During this period a new kind of sculpture is made, one that combines the expressive qualities of stone temple carvings with the rich iconography possible in bronze casting. This image of Shiva is taken from the ancient Indian manual of visual depiction, the Shilpa Shastras (The Science or Rules of Sculpture), which contained a precise set of measurements and shapes for the limbs and proportions of the divine figure. Arms were to be long like stalks of bamboo, faces round like the moon, and eyes shaped like almonds or the leaves of a lotus. The Shastras were a primer on the ideals of beauty and physical perfection within ancient Hindu ideology.
A dance within the cosmic circle of fire
Here, Shiva embodies those perfect physical qualities as he is frozen in the moment of his dance within the cosmic circle of fire that is the simultaneous and continuous creation and destruction of the universe. The ring of fire that surrounds the figure is the encapsulated cosmos of mass, time, and space, whose endless cycle of annihilation and regeneration moves in tune to the beat of Shiva’s drum and the rhythm of his steps.
In his upper right hand he holds the damaru, the drum whose beats syncopate the act of creation and the passage of time.
His lower right hand with his palm raised and facing the viewer is lifted in the gesture of the abhaya mudra, which says to the supplicant, “Be not afraid, for those who follow the path of righteousness will have my blessing.”
Shiva’s lower left hand stretches diagonally across his chest with his palm facing down towards his raised left foot, which signifies spiritual grace and fulfillment through meditation and mastery over one’s baser appetites.
In his upper left hand he holds the agni (image left), the flame of destruction that annihilates all that the sound of the damaru has drummed into existence.
Shiva’s right foot stands upon the huddled dwarf, the demon Apasmara, the embodiment of ignorance.
Shiva’s hair, the long hair of the yogi, streams out across the space within the halo of fire that constitutes the universe.
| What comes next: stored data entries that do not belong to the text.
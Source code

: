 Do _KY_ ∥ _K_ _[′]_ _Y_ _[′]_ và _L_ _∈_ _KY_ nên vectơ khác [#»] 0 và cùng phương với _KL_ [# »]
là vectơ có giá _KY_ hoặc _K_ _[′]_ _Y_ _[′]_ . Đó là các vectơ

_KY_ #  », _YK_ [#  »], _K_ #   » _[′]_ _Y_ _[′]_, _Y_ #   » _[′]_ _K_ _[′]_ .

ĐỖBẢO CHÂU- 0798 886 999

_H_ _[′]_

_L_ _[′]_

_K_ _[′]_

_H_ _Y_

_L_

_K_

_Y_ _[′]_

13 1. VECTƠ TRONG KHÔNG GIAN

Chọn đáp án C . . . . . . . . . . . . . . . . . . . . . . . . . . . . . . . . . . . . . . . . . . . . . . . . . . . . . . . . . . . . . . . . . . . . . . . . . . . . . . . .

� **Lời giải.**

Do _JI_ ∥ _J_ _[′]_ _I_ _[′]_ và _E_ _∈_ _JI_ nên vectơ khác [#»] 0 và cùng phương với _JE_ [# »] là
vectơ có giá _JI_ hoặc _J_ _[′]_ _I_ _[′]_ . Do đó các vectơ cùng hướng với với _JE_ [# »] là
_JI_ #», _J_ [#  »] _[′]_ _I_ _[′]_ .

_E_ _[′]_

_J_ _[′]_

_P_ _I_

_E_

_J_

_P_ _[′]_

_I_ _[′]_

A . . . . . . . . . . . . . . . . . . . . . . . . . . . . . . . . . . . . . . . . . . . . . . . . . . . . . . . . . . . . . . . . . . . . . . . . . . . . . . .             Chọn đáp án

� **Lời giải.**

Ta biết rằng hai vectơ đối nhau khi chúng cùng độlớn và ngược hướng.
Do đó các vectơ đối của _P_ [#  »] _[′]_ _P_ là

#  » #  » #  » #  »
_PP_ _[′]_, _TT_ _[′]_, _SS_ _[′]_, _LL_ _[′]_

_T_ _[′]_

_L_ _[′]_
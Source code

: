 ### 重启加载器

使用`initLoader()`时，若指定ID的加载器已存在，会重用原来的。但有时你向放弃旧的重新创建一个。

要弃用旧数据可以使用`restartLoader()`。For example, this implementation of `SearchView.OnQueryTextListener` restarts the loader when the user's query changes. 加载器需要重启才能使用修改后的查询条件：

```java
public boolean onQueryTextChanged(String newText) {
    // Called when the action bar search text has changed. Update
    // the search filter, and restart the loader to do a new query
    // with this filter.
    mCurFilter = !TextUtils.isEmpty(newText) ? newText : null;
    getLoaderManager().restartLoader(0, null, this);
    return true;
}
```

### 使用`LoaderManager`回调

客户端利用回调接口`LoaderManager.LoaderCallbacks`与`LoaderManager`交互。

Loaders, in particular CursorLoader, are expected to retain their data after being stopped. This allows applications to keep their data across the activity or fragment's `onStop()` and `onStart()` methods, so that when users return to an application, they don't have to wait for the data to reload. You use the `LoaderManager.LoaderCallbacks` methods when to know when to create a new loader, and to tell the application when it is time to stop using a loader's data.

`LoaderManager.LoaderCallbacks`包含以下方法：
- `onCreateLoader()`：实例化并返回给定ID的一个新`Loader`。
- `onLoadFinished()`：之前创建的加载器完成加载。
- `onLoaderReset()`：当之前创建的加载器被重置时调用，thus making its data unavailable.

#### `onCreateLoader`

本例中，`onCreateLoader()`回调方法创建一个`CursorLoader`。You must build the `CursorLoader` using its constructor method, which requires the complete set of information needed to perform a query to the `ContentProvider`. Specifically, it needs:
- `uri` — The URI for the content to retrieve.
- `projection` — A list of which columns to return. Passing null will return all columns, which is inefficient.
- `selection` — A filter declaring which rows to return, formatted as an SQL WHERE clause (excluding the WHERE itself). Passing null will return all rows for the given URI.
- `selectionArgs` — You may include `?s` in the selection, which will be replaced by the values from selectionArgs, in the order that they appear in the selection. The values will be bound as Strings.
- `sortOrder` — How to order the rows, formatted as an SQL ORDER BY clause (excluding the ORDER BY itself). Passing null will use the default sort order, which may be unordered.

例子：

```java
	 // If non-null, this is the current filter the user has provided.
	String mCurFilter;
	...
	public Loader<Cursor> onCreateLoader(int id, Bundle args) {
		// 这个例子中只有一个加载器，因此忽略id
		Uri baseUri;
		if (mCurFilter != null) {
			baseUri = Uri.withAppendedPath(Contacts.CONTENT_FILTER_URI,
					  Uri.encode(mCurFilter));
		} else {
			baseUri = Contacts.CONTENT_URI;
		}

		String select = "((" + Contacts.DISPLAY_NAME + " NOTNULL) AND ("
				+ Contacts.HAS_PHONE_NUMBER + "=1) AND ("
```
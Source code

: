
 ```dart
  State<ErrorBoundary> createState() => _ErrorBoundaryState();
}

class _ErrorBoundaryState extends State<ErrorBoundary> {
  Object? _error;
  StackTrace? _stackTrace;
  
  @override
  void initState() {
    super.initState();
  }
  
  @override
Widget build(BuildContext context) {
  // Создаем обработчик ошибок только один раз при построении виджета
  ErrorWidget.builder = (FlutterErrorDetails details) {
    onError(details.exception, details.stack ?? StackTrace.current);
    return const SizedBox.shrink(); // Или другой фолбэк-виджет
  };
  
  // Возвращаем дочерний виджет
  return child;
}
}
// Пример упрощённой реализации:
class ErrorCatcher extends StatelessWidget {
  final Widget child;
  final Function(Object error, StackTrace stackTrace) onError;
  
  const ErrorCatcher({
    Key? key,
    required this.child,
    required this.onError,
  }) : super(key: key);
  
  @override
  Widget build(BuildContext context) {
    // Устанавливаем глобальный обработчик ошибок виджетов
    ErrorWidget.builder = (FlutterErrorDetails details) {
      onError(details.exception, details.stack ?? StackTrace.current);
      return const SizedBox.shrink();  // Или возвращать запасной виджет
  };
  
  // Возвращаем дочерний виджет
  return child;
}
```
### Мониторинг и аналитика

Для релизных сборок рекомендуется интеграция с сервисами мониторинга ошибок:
Throughout this entire process of chaos and renewal, the face of the god remains tranquil, transfixed in what the historian of South Asian art Heinrich Zimmer calls, “the mask of god’s eternal essence.”
Beyond grace there is perfection
The supple and expressive quality of the dancing Shiva is one of the touchstones of South Asian, and indeed, world sculpture. When the French sculptor Auguste Rodin saw some photographs of the 11th century bronze Shiva Nataraja in the Madras Museum around 1915, he wrote that it seemed to him the “perfect expression of rhythmic movement in the world.” In an essay he wrote that was published in 1921 he wrote that the Shiva Nataraja has “what many people cannot see—the unknown depths, the core of life. There is grace in elegance, but beyond grace there is perfection.” The English philosopher Aldous Huxley said in an interview in 1961 that the Hindu image of god as a dancer is unlike anything he had seen in Western art. “We don’t have anything that approaches the symbolism of this work of art, which is both cosmic and psychological.”
The eloquent bronze statue of the Shiva Nataraja, despite the impact of its formal beauty on Rodin who knew little of its background, is incomplete without an understanding of its symbolism and religious significance. Bronzes of the Chola period such as Shiva as Lord of the Dance (Nataraja) arose out of a need to transmute the divine into a physical embodiment of beauty.